WHAT THE TASK REQUIRES — A complete and exact copy of the entries below is the expected result.
┏━━
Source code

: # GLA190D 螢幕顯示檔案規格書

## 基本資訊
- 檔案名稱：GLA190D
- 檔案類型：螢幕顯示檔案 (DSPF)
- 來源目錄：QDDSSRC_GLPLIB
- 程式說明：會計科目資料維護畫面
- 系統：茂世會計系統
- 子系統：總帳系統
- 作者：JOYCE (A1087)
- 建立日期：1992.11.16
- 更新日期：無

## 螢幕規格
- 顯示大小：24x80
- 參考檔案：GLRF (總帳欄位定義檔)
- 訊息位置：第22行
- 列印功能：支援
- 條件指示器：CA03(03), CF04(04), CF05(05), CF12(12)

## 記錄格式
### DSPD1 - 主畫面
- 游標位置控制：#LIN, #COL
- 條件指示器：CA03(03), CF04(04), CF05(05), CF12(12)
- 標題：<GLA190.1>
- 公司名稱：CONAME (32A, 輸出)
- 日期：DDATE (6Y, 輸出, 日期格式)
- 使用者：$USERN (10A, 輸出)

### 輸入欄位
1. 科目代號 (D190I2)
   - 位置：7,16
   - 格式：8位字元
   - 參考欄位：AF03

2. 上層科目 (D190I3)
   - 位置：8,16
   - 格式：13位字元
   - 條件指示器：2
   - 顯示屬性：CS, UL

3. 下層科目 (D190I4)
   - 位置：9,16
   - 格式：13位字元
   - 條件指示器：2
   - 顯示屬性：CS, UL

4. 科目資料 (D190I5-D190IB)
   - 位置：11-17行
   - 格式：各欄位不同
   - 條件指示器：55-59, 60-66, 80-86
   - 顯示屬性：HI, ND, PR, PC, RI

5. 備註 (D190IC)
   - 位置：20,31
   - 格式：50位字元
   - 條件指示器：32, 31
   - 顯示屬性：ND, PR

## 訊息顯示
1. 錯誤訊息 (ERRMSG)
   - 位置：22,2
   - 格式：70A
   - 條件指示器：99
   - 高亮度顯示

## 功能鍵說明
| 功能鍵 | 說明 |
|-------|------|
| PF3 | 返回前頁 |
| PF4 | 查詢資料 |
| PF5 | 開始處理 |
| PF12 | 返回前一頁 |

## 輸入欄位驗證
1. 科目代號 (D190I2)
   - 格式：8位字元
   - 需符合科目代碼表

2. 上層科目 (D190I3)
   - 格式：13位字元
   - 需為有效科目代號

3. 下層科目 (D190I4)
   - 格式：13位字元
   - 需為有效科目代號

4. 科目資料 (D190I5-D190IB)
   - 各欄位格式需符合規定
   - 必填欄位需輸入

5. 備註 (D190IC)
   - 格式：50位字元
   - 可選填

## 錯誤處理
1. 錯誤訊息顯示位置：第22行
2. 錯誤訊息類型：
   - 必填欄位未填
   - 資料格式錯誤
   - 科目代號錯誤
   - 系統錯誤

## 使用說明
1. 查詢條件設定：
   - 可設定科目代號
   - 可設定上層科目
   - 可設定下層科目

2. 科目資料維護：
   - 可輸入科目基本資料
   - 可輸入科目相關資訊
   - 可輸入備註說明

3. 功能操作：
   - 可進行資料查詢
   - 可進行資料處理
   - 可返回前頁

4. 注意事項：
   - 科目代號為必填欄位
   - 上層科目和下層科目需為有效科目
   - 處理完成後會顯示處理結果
┗━━
YOUR SOLUTION —
Source code

: # GLA190D 螢幕顯示檔案規格書

## 基本資訊
- 檔案名稱：GLA190D
- 檔案類型：螢幕顯示檔案 (DSPF)
- 來源目錄：QDDSSRC_GLPLIB
- 程式說明：會計科目資料維護畫面
- 系統：茂世會計系統
- 子系統：總帳系統
- 作者：JOYCE (A1087)
- 建立日期：1992.11.16
- 更新日期：無

## 螢幕規格
- 顯示大小：24x80
- 參考檔案：GLRF (總帳欄位定義檔)
- 訊息位置：第22行
- 列印功能：支援
- 條件指示器：CA03(03), CF04(04), CF05(05), CF12(12)

## 記錄格式
### DSPD1 - 主畫面
- 游標位置控制：#LIN, #COL
- 條件指示器：CA03(03), CF04(04), CF05(05), CF12(12)
- 標題：<GLA190.1>
- 公司名稱：CONAME (32A, 輸出)
- 日期：DDATE (6Y, 輸出, 日期格式)
- 使用者：$USERN (10A, 輸出)

### 輸入欄位
1. 科目代號 (D190I2)
   - 位置：7,16
   - 格式：8位字元
   - 參考欄位：AF03

2. 上層科目 (D190I3)
   - 位置：8,16
   - 格式：13位字元
   - 條件指示器：2
   - 顯示屬性：CS, UL

3. 下層科目 (D190I4)
   - 位置：9,16
   - 格式：13位字元
   - 條件指示器：2
   - 顯示屬性：CS, UL

4. 科目資料 (D190I5-D190IB)
   - 位置：11-17行
   - 格式：各欄位不同
   - 條件指示器：55-59, 60-66, 80-86
   - 顯示屬性：HI, ND, PR, PC, RI

5. 備註 (D190IC)
   - 位置：20,31
   - 格式：50位字元
   - 條件指示器：32, 31
   - 顯示屬性：ND, PR

## 訊息顯示
1. 錯誤訊息 (ERRMSG)
   - 位置：22,2
   - 格式：70A
   - 條件指示器：99
   - 高亮度顯示

## 功能鍵說明
| 功能鍵 | 說明 |
|-------|------|
| PF3 | 返回前頁 |
| PF4 | 查詢資料 |
| PF5 | 開始處理 |
| PF12 | 返回前一頁 |

## 輸入欄位驗證
1. 科目代號 (D190I2)
   - 格式：8位字元
   - 需符合科目代碼表

2. 上層科目 (D190I3)
   - 格式：13位字元
   - 需為有效科目代號

3. 下層科目 (D190I4)
   - 格式：13位字元
   - 需為有效科目代號

4. 科目資料 (D190I5-D190IB)
   - 各欄位格式需符合規定
   - 必填欄位需輸入

5. 備註 (D190IC)
   - 格式：50位字元
   - 可選填

## 錯誤處理
1. 錯誤訊息顯示位置：第22行
2. 錯誤訊息類型：
   - 必填欄位未填
   - 資料格式錯誤
   - 科目代號錯誤
   - 系統錯誤

## 使用說明
1. 查詢條件設定：
   - 可設定科目代號
   - 可設定上層科目
   - 可設定下層科目

2. 科目資料維護：
   - 可輸入科目基本資料
   - 可輸入科目相關資訊
   - 可輸入備註說明

3. 功能操作：
   - 可進行資料查詢
   - 可進行資料處理
   - 可返回前頁

4. 注意事項：
   - 科目代號為必填欄位
   - 上層科目和下層科目需為有效科目
   - 處理完成後會顯示處理結果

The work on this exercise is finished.